Un viaggio alla scoperta dell’Arsenale di Palermo

Il Museo dell’Arsenale è per certo uno dei più preziosi tesori della città di Palermo, uno di quei luoghi che si allontana dai circuiti turistici ma che merita molta più attenzione di quanta ne riceva. A partire dal XVII secolo l’arsenale si trovava nell’edificio posto in quella che oggi è la Piazza Fonderia, costruito nel 1601, per le regie galere, ormeggiate sul fondo del porto della Cala. L’arsenale venne poi spostato in un luogo considerato più idoneo e spazioso in seguito all’espansione del porto della città, con la costruzione di un nuovo molo più a nord che portò all’abbandono vecchio edificio, dove è poi sorta la fonderia per le artiglierie (Real Fonderia alla Cala).

Nel 1621 fu realizzato un nuovo arsenale con forma rettangolare (il 24 gennaio di quell’anno venne posata la prima pietra) in base a un progetto firmato dall’architetto palermitano Mariano Smiriglio. La costruzione prese inizio sotto il Viceré Francesco de Lemos duca di Castro e continuò per ben 9 anni, trovando il termine sotto il vicereame di Francisco Fernández de La Cueva duca di Alburquerque. Nella facciata dell’arsenale fu inserita la scritta che recita: “Con i felici auspici di Filippo IV di Spagna, III re delle Due Sicilie, l’incompiuto arsenale navale fu completato nell’anno della Redenzione 1630”.

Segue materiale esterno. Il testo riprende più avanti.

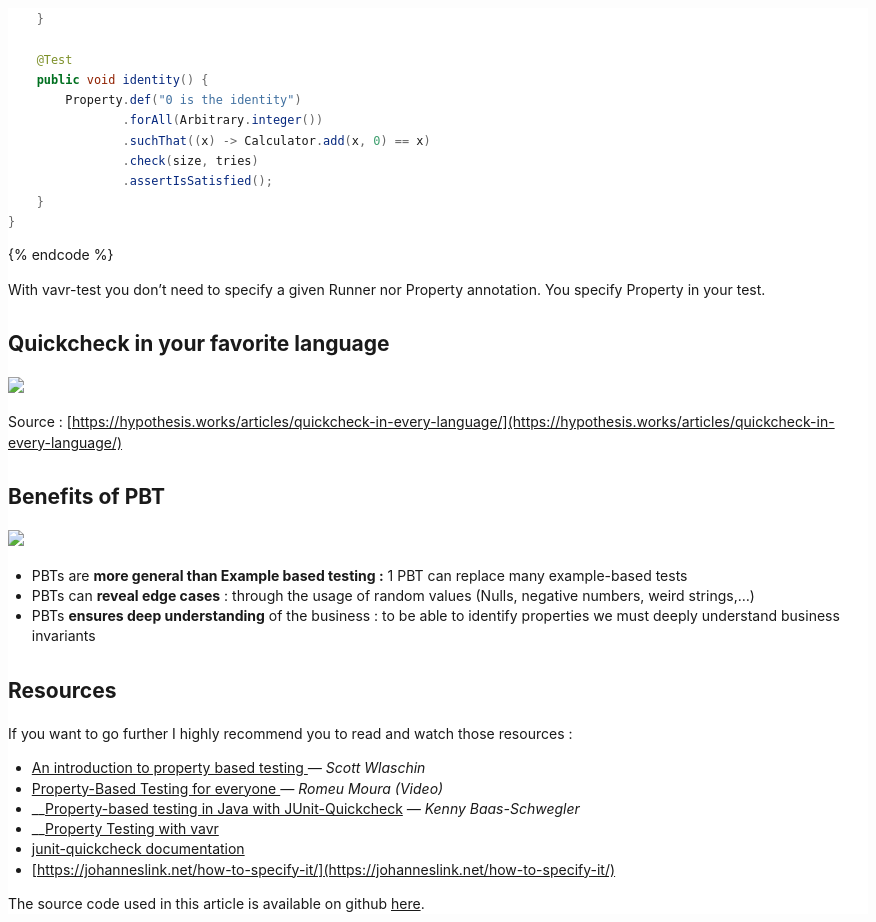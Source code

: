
 ```java
    }

    @Test
    public void identity() {
        Property.def("0 is the identity")
                .forAll(Arbitrary.integer())
                .suchThat((x) -> Calculator.add(x, 0) == x)
                .check(size, tries)
                .assertIsSatisfied();
    }
}
```
{% endcode %}

With vavr-test you don’t need to specify a given Runner nor Property annotation. You specify Property in your test.

## Quickcheck in your favorite language <a href="#0194" id="0194"></a>

![](https://miro.medium.com/max/1240/1\*Ff\_2n41L0uSrVWw3gbgMQQ.png)

Source : [https://hypothesis.works/articles/quickcheck-in-every-language/](https://hypothesis.works/articles/quickcheck-in-every-language/)

## Benefits of PBT <a href="#c7ad" id="c7ad"></a>

![](https://miro.medium.com/max/2068/1\*gBIuM0W6rSnspKdSJvE76g.png)

* PBTs are **more general than Example based testing :** 1 PBT can replace many example-based tests
* PBTs can **reveal edge cases** : through the usage of random values (Nulls, negative numbers, weird strings,…)
* PBTs **ensures deep understanding** of the business : to be able to identify properties we must deeply understand business invariants

## Resources <a href="#ba0f" id="ba0f"></a>

If you want to go further I highly recommend you to read and watch those resources :

* [An introduction to property based testing ](https://fr.slideshare.net/ScottWlaschin/an-introduction-to-property-based-testing)_— Scott Wlaschin_
* [Property-Based Testing for everyone ](https://www.youtube.com/watch?v=5pwv3cuo3Qk)_— Romeu Moura (Video)_
* __[Property-based testing in Java with JUnit-Quickcheck](https://baasie.com/2017/05/03/property-based-testing-in-java-with-junit-quickcheck-part-1-the-basics/) _— Kenny Baas-Schwegler_
* __[Property Testing with vavr](https://www.baeldung.com/vavr-property-testing)
* [junit-quickcheck documentation](https://github.com/pholser/junit-quickcheck)
* [https://johanneslink.net/how-to-specify-it/](https://johanneslink.net/how-to-specify-it/)

The source code used in this article is available on github [here](https://github.com/ythirion/pbt-kata).
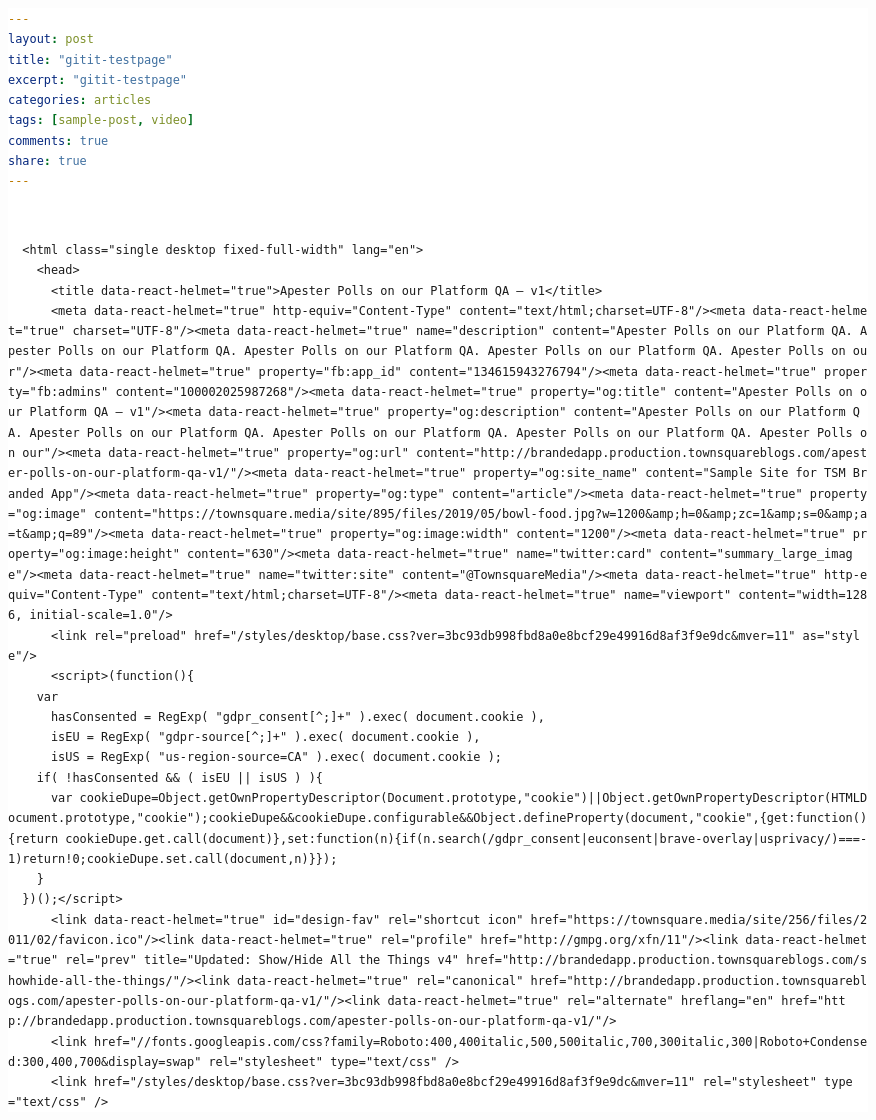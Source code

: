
 ```yaml
---
layout: post
title: "gitit-testpage"
excerpt: "gitit-testpage"
categories: articles
tags: [sample-post, video]
comments: true
share: true
---
```

<br>

<!doctype html>
      <html class="single desktop fixed-full-width" lang="en">
        <head>
          <title data-react-helmet="true">Apester Polls on our Platform QA – v1</title>
          <meta data-react-helmet="true" http-equiv="Content-Type" content="text/html;charset=UTF-8"/><meta data-react-helmet="true" charset="UTF-8"/><meta data-react-helmet="true" name="description" content="Apester Polls on our Platform QA. Apester Polls on our Platform QA. Apester Polls on our Platform QA. Apester Polls on our Platform QA. Apester Polls on our"/><meta data-react-helmet="true" property="fb:app_id" content="134615943276794"/><meta data-react-helmet="true" property="fb:admins" content="100002025987268"/><meta data-react-helmet="true" property="og:title" content="Apester Polls on our Platform QA – v1"/><meta data-react-helmet="true" property="og:description" content="Apester Polls on our Platform QA. Apester Polls on our Platform QA. Apester Polls on our Platform QA. Apester Polls on our Platform QA. Apester Polls on our"/><meta data-react-helmet="true" property="og:url" content="http://brandedapp.production.townsquareblogs.com/apester-polls-on-our-platform-qa-v1/"/><meta data-react-helmet="true" property="og:site_name" content="Sample Site for TSM Branded App"/><meta data-react-helmet="true" property="og:type" content="article"/><meta data-react-helmet="true" property="og:image" content="https://townsquare.media/site/895/files/2019/05/bowl-food.jpg?w=1200&amp;h=0&amp;zc=1&amp;s=0&amp;a=t&amp;q=89"/><meta data-react-helmet="true" property="og:image:width" content="1200"/><meta data-react-helmet="true" property="og:image:height" content="630"/><meta data-react-helmet="true" name="twitter:card" content="summary_large_image"/><meta data-react-helmet="true" name="twitter:site" content="@TownsquareMedia"/><meta data-react-helmet="true" http-equiv="Content-Type" content="text/html;charset=UTF-8"/><meta data-react-helmet="true" name="viewport" content="width=1286, initial-scale=1.0"/>
          <link rel="preload" href="/styles/desktop/base.css?ver=3bc93db998fbd8a0e8bcf29e49916d8af3f9e9dc&mver=11" as="style"/>
          <script>(function(){
        var
          hasConsented = RegExp( "gdpr_consent[^;]+" ).exec( document.cookie ),
          isEU = RegExp( "gdpr-source[^;]+" ).exec( document.cookie ),
          isUS = RegExp( "us-region-source=CA" ).exec( document.cookie );
        if( !hasConsented && ( isEU || isUS ) ){
          var cookieDupe=Object.getOwnPropertyDescriptor(Document.prototype,"cookie")||Object.getOwnPropertyDescriptor(HTMLDocument.prototype,"cookie");cookieDupe&&cookieDupe.configurable&&Object.defineProperty(document,"cookie",{get:function(){return cookieDupe.get.call(document)},set:function(n){if(n.search(/gdpr_consent|euconsent|brave-overlay|usprivacy/)===-1)return!0;cookieDupe.set.call(document,n)}});
        }
      })();</script>
          <link data-react-helmet="true" id="design-fav" rel="shortcut icon" href="https://townsquare.media/site/256/files/2011/02/favicon.ico"/><link data-react-helmet="true" rel="profile" href="http://gmpg.org/xfn/11"/><link data-react-helmet="true" rel="prev" title="Updated: Show/Hide All the Things v4" href="http://brandedapp.production.townsquareblogs.com/showhide-all-the-things/"/><link data-react-helmet="true" rel="canonical" href="http://brandedapp.production.townsquareblogs.com/apester-polls-on-our-platform-qa-v1/"/><link data-react-helmet="true" rel="alternate" hreflang="en" href="http://brandedapp.production.townsquareblogs.com/apester-polls-on-our-platform-qa-v1/"/>
          <link href="//fonts.googleapis.com/css?family=Roboto:400,400italic,500,500italic,700,300italic,300|Roboto+Condensed:300,400,700&display=swap" rel="stylesheet" type="text/css" />
          <link href="/styles/desktop/base.css?ver=3bc93db998fbd8a0e8bcf29e49916d8af3f9e9dc&mver=11" rel="stylesheet" type="text/css" />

L’edificio si presenta ai visitatori con una facciata a due ordini, mentre sugli altri tre lati vi è solo  il pian terreno, che è formato da quattro vani coperti da lunghe volte a botte il cui compito era quello di ospitare le navi in costruzione o quelle in fase di riparazione. Al piano superiore vi sono quelle stanze che sono state sede degli uffici e appartamenti dell’ammiragliato con le finestre che affacciavano sul porto grande. Di fronte all’arsenale erano disposti quattro scivoli per il varo delle imbarcazioni che oggi non sono più visibili. A partire dai primi anni dell’Ottocento i locali del piano superiore vennero invece adibiti a luogo di detenzione per i condannati “al remo e alla catena”. In seguito all’Unità d’Italia venne poi utilizzato, solo per un breve periodo, come ufficio postale e caserma della Guardia di Finanza.

Durante la seconda Guerra Mondiale l’edificio fu drasticamente danneggiato a causa dei bombardamenti, che costarono la perdita del retro e della piccola chiesetta di S. Maria. Per tale motivo furono considerati necessari lavori di restauro, realizzati dalla Soprintendenza, e a partire dal 1999 lo stabile divenne uno spazio museale gestito dai membri del “Comitato pro Arsenale Borbonico”.

L’Arsenale attualmente presenta una zona espositiva vera e propria nel piano inferiore, mentre la sala superiore è quella destinata alla realizzazione e organizzazione di mostre ed eventi.